When Do Graph Foundation Models Transfer? A Data-Centric Theory

A Graph Foundation Model pipeline for studying graph neural network generalization through graphons and positional encoding strategies. The codebase implements an end-to-end error decomposition for cross-domain transfer (sampling error, graphon mismatch, and PE stability) and provides controlled experimental tooling for size shift, graphon-guided merging, and PE sweeps.

Installation

Using uv (recommended):

uv sync

Or traditional venv:

python -m venv .venv
source .venv/bin/activate
pip install -e .

Quick Start

# 1. Generate dataset cache (using config file)
python scripts/generate_dataset.py \
  --config configs/budget10k_deepsets_h128_ep50_params50k_eig_k16.yaml \
  --cache_dir ./.cache \
  --lambda_mix 0.3

# 2. Run experiment with same config
python scripts/run_experiment.py \
  --config configs/budget10k_deepsets_h128_ep50_params50k_eig_k16.yaml \
  --experiment size_shift \
  --output runs/size_shift \
  --lambda_mix 0.3 \
  --device cuda \
  --cache_dir ./.cache

# 3. Visualize results
bash plot.sh runs/size_shift/

Configuration

Config File Format

Config files use YAML format with three sections:

dataset:
  num_classes: 4          # Number of graphon classes
  train_sizes: [64, 128, 256, 512]
  test_sizes: [64, 128, 256, 512, 768, 1024]
  total_budget: 10000     # Total node budget for training
  lambda_mix: 0.0         # Size allocation (0=small, 1=large)

train:
  epochs: 50
  model: deepsets         # deepsets | gin | degree
  hidden: 128
  device: cpu

pe:
  kind: eig               # eig | proj | spe
  k: 16                   # Number of eigenvalues
  m: 16                   # Readout dimension (for proj/spe)

Preset Configurations

Config File	Scale	Model	Budget	PE
`budget10k_deepsets_h128_ep50_params50k_eig_k16.yaml`	Toy	DeepSets	10K	eig k=16
`budget100k_deepsets_h256_ep100_params200k_eig_k32.yaml`	Small	DeepSets	100K	eig k=32
`budget1m_gin_h512_ep200_params2m_eig_k64.yaml`	Medium	GIN	1M	eig k=64
`budget10m_gin_h768_ep500_params10m_proj_k128_m64.yaml`	FM	GIN	10M	proj k=128

Generate New Config

python scripts/generate_config.py \
  --output_dir configs \
  --total_budget 1000000 \
  --model deepsets \
  --hidden 512 \
  --epochs 200 \
  --pe_kind eig \
  --k 64

Filename format: budget{N}_{model}_h{H}_ep{E}_params{P}_{pe}_k{K}[_m{M}].yaml

Dataset Generation

Datasets can be pre-generated and cached for faster experiment runs.
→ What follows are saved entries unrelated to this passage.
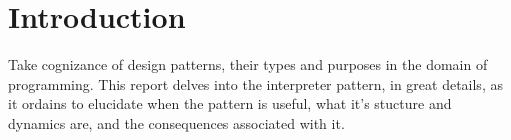 \section{Introduction}
Take cognizance of design patterns, their types and purposes in the domain of 
programming. This report delves into the interpreter pattern, in great details,
as it ordains to elucidate when the pattern is useful, what it's stucture and
dynamics are, and the consequences associated with it.






\newpage
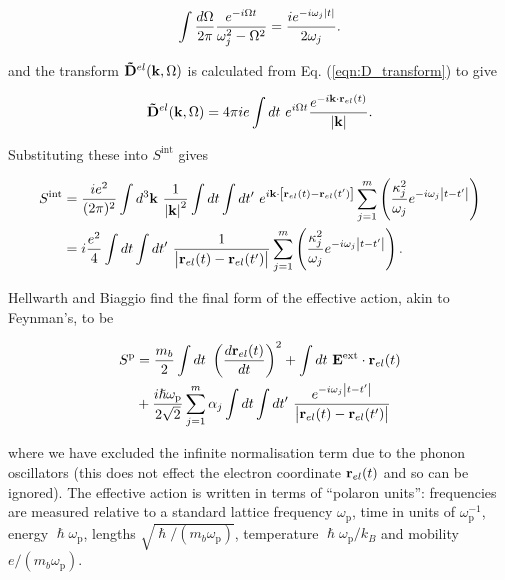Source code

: \begin{equation}
    \int \frac{d\Omega}{2\pi} \frac{e^{-i\Omega t}}{\omega_j^2 - \Omega^2} = \frac{i e^{-i\omega_j \abs{t}}}{2\omega_j}.
\end{equation}

and the transform $\vb{\Tilde{D}}^{el}(\vb{k}, \Omega)$ is calculated from Eq. (\ref{eqn:D_transform}) to give

\begin{equation}
    \vb{\Tilde{D}}^{el}(\vb{k}, \Omega) = 4\pi i e \int dt\ e^{i\Omega t} \frac{e^{-i\vb{k} \cdot \vb{r}_{el}(t)}}{\abs{\vb{k}}}.
\end{equation}

Substituting these into $S^{\text{int}}$ gives

\begin{equation}
    \begin{aligned}
        S^{\text{int}} &= \frac{i e^2}{(2\pi)^2} \int d^3 \vb{k}\ \frac{1}{\abs{\vb{k}}^2} \int dt \int dt'\ e^{i\vb{k} \cdot \left[ \vb{r}_{el}(t) - \vb{r}_{el}(t') \right]} \sum_{j = 1}^m \left( \frac{\kappa_j^2}{\omega_j} e^{-i\omega_j\abs{t-t'}} \right) \\
        &= i \frac{e^2}{4} \int dt \int dt'\ \frac{1}{\abs{\vb{r}_{el}(t) - \vb{r}_{el}(t')}} \sum_{j=1}^m \left( \frac{\kappa_j^2}{\omega_j} e^{-i\omega_j\abs{t-t'}} \right).
    \end{aligned}
\end{equation}

Hellwarth and Biaggio find the final form of the effective action, akin to Feynman's, to be

\begin{equation}\label{eqn:HI_eff_action}
    \begin{aligned}
    S^{\text{p}} &= \frac{m_b}{2} \int dt\ \left( \frac{d\vb{r}_{el}(t)}{dt} \right)^2 + \int dt\ \vb{E}^{\text{ext}} \cdot \vb{r}_{el}(t) \\
    &+ \frac{i\hslash\omega_{\text{p}}}{2\sqrt{2}} \sum_{j = 1}^m \alpha_j \int dt \int dt'\ \frac{e^{-i\omega_j \abs{t-t'}}}{\abs{\vb{r}_{el}(t) - \vb{r}_{el}(t')}} 
    \end{aligned}
\end{equation}

where we have excluded the infinite normalisation term due to the phonon oscillators (this does not effect the electron coordinate $\vb{r}_{el}(t)$ and so can be ignored). The effective action is written in terms of ``polaron units'': frequencies are measured relative to a standard lattice frequency $\omega_{\text{p}}$, time in units of $\omega_{\text{p}}^{-1}$, energy $\hslash \omega_{\text{p}}$, lengths $\sqrt{\hslash/(m_b \omega_{\text{p}})}$, temperature $\hslash\omega_{\text{p}}/k_B$ and mobility $e/(m_b \omega_{\text{p}})$. 

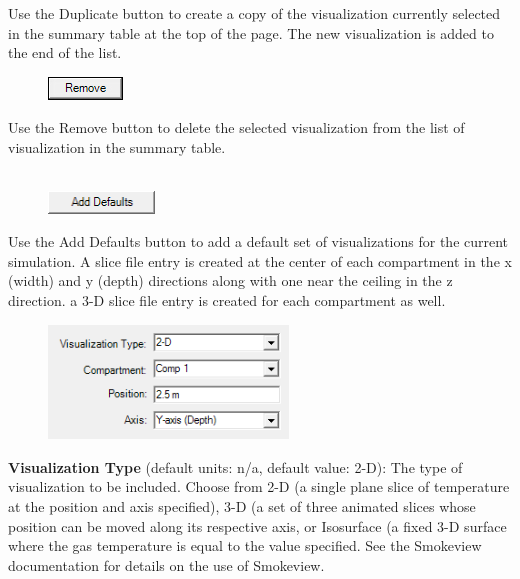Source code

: Use the Duplicate button to create a copy of the visualization currently selected in the summary table at the top of the page. The new visualization is added to the end of the list. \\

\begin{figure}
  \includegraphics[width=0.781in]{FIGURES/Input_File/Remove_Button}
\end{figure}

Use the Remove button to delete the selected visualization from the list of visualization in the summary table. \\~ \\

\begin{figure}
  \includegraphics[width=1.11in]{FIGURES/Input_File/Add_Defaults_Button}
\end{figure}

Use the Add Defaults button to add a default set of visualizations for the current simulation. A slice file entry is created at the center of each compartment in the x (width) and y (depth) directions along with one near the ceiling in the z direction. a 3-D slice file entry is created for each compartment as well. \\

\begin{figure}
  \includegraphics[width=2.511in]{FIGURES/Input_File/Visualizations_Type}
\end{figure}

\textbf{Visualization Type} (default units: n/a, default value: 2-D): The type of visualization to be included. Choose from 2-D (a single plane slice of temperature at the position and axis specified), 3-D (a set of three animated slices whose position can be moved along its respective axis, or Isosurface (a fixed 3-D surface where the gas temperature is equal to the value specified. See the Smokeview documentation \cite{Smokeview_Users_Guide_6}for details on the use of Smokeview.

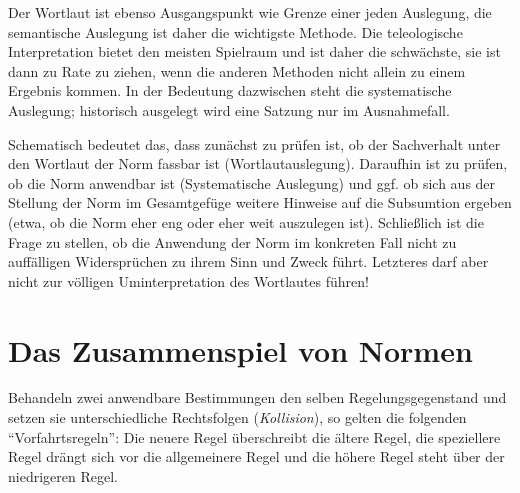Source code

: Der Wortlaut ist ebenso Ausgangspunkt wie Grenze einer jeden Auslegung, die semantische Auslegung ist daher die wichtigste Methode. Die teleologische Interpretation bietet den meisten Spielraum und ist daher die schwächste, sie ist dann zu Rate zu ziehen, wenn die anderen Methoden nicht allein zu einem Ergebnis kommen. In der Bedeutung dazwischen steht die systematische Auslegung; historisch ausgelegt wird eine Satzung nur im Ausnahmefall.

Schematisch bedeutet das, dass zunächst zu prüfen ist, ob der Sachverhalt unter den Wortlaut der Norm fassbar ist (Wortlautauslegung). Daraufhin ist zu prüfen, ob die Norm anwendbar ist (Systematische Auslegung) und ggf. ob sich aus der Stellung der Norm im Gesamtgefüge weitere Hinweise auf die Subsumtion ergeben (etwa, ob die Norm eher eng oder eher weit auszulegen ist). Schließlich ist die Frage zu stellen, ob die Anwendung der Norm im konkreten Fall nicht zu auffälligen Widersprüchen zu ihrem Sinn und Zweck führt. Letzteres darf aber nicht zur völligen Uminterpretation des Wortlautes führen!

\section{Das Zusammenspiel von Normen}
Behandeln zwei anwendbare Bestimmungen den selben Regelungsgegenstand und setzen sie unterschiedliche Rechtsfolgen (\emph{Kollision}), so gelten die folgenden \enquote{Vorfahrtsregeln}: Die neuere Regel überschreibt die ältere Regel, die speziellere Regel drängt sich vor die allgemeinere Regel und die höhere Regel steht über der niedrigeren Regel.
Using Config File (Recommended)

Use the same config file for dataset generation and experiments to ensure parameters match:

python scripts/generate_dataset.py \
  --config configs/budget10k_deepsets_h128_ep50_params50k_eig_k16.yaml \
  --cache_dir ./.cache \
  --lambda_mix 0.3

The --lambda_mix flag overrides the config value if provided.

Using Defaults

python scripts/generate_dataset.py \
  --cache_dir ./.cache \
  --lambda_mix 0.3

Batch Generation

Generate datasets for multiple lambda values:

# Default: lambda 0.0 to 1.0 in 0.1 increments
bash generate_data.sh ./.cache

# Custom lambda values
bash generate_data.sh ./.cache 0.0 0.5 1.0

Cache Mechanism

Datasets are cached in {cache_dir}/ with hashed parameter names
Cache is automatically used when --cache_dir is provided to experiments
Use --overwrite flag in generate_dataset.py to regenerate existing cache

Experiments

Size Shift Experiment

Purpose: Test model generalization across different graph sizes.
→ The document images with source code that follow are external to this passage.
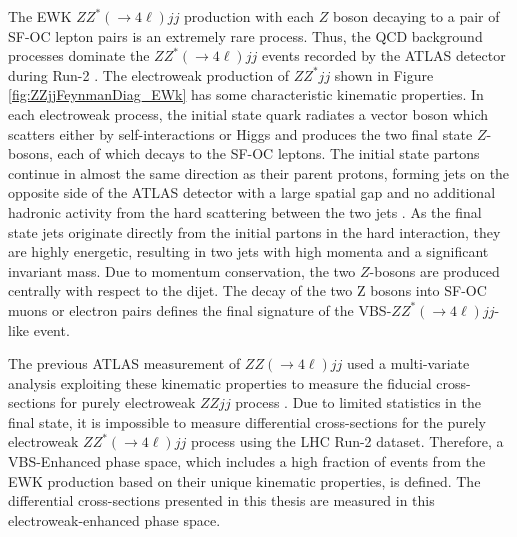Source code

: The EWK $ZZ^*(\rightarrow 4\ell ) jj$ production with each $Z$ boson decaying to a pair of SF-OC lepton pairs is an extremely rare process. Thus, the QCD background processes dominate the $ZZ^*(\rightarrow 4\ell ) jj$ events recorded by the ATLAS detector during Run-2 \cite{ATLASZZjj}. The electroweak production of $ZZ^*jj$ shown in Figure \ref{fig:ZZjjFeynmanDiag_EWk} has some characteristic kinematic properties. In each electroweak process, the initial state quark radiates a vector boson which scatters either by self-interactions or Higgs and produces the two final state $Z$-bosons, each of which decays to the SF-OC leptons. The initial state partons continue in almost the same direction as their parent protons, forming jets on the opposite side of the ATLAS detector with a large spatial gap and no additional hadronic activity from the hard scattering between the two jets \cite{RapidityGapCite}. As the final state jets originate directly from the initial partons in the hard interaction, they are highly energetic, resulting in two jets with high momenta and a significant invariant mass\cite{RapidityGapCite}. Due to momentum conservation, the two $Z$-bosons are produced centrally with respect to the dijet. The decay of the two Z bosons into SF-OC muons or electron pairs defines the final signature of the VBS-$ZZ^*(\rightarrow 4\ell ) jj$-like event.

The previous ATLAS measurement of $ZZ(\rightarrow 4\ell ) jj$ used a multi-variate analysis exploiting these kinematic properties to measure the fiducial cross-sections for purely electroweak $ZZjj$ process \cite{ATLASZZjj}. Due to limited statistics in the final state, it is impossible to measure differential cross-sections for the purely electroweak $ZZ^*(\rightarrow 4\ell ) jj$ process using the LHC Run-2 dataset. Therefore, a VBS-Enhanced phase space, which includes a high fraction of events from the EWK production based on their unique kinematic properties, is defined. The differential cross-sections presented in this thesis are measured in this electroweak-enhanced phase space. 
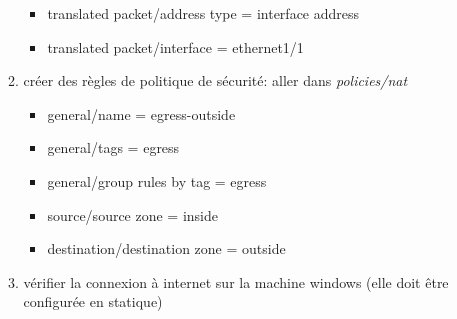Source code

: \documentclass[a4paper]{article}
\begin{document}
\begin{enumerate}
\begin{enumerate}
\begin{example}
\begin{itemize}
        \item translated packet/address type = interface address
        \item translated packet/interface = ethernet1/1
    \end{itemize} \end{example}
    \item créer des règles de politique de sécurité: aller dans \textit{policies/nat}
    \begin{example} \begin{itemize}
        \item general/name = egress-outside
        \item general/tags = egress
        \item general/group rules by tag = egress
        \item source/source zone = inside
        \item destination/destination zone = outside
    \end{itemize} \end{example}
    \item vérifier la connexion à internet sur la machine windows (elle doit être configurée en statique)
\end{enumerate}



\end{enumerate}
\end{document}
The lambda_mix parameter controls training size allocation:

lambda_mix=0.0: Allocate budget to smaller graphs (more small graphs, fewer large)
lambda_mix=1.0: Allocate budget to larger graphs (fewer small graphs, more large)
lambda_mix=0.5: Balanced allocation

# Single run
python scripts/run_experiment.py \
  --config configs/budget10k_deepsets_h128_ep50_params50k_eig_k16.yaml \
  --experiment size_shift \
  --output runs/size_shift \
  --lambda_mix 0.3 \
  --device cuda \
  --cache_dir ./.cache

# Multi-GPU sweep across lambda values
bash train.sh size

Output: {output}/size_shift_lambda_{value}.json

{
  "train_error": 0.05,
  "test_error": 0.12,
  "discrepancy_set": 0.034,
  "lambda_mix": 0.3,
  "merging_method": null
}

Merge Graph Experiment

Purpose: Study graphon-based data augmentation with controllable merging ratio and merged graph sizes.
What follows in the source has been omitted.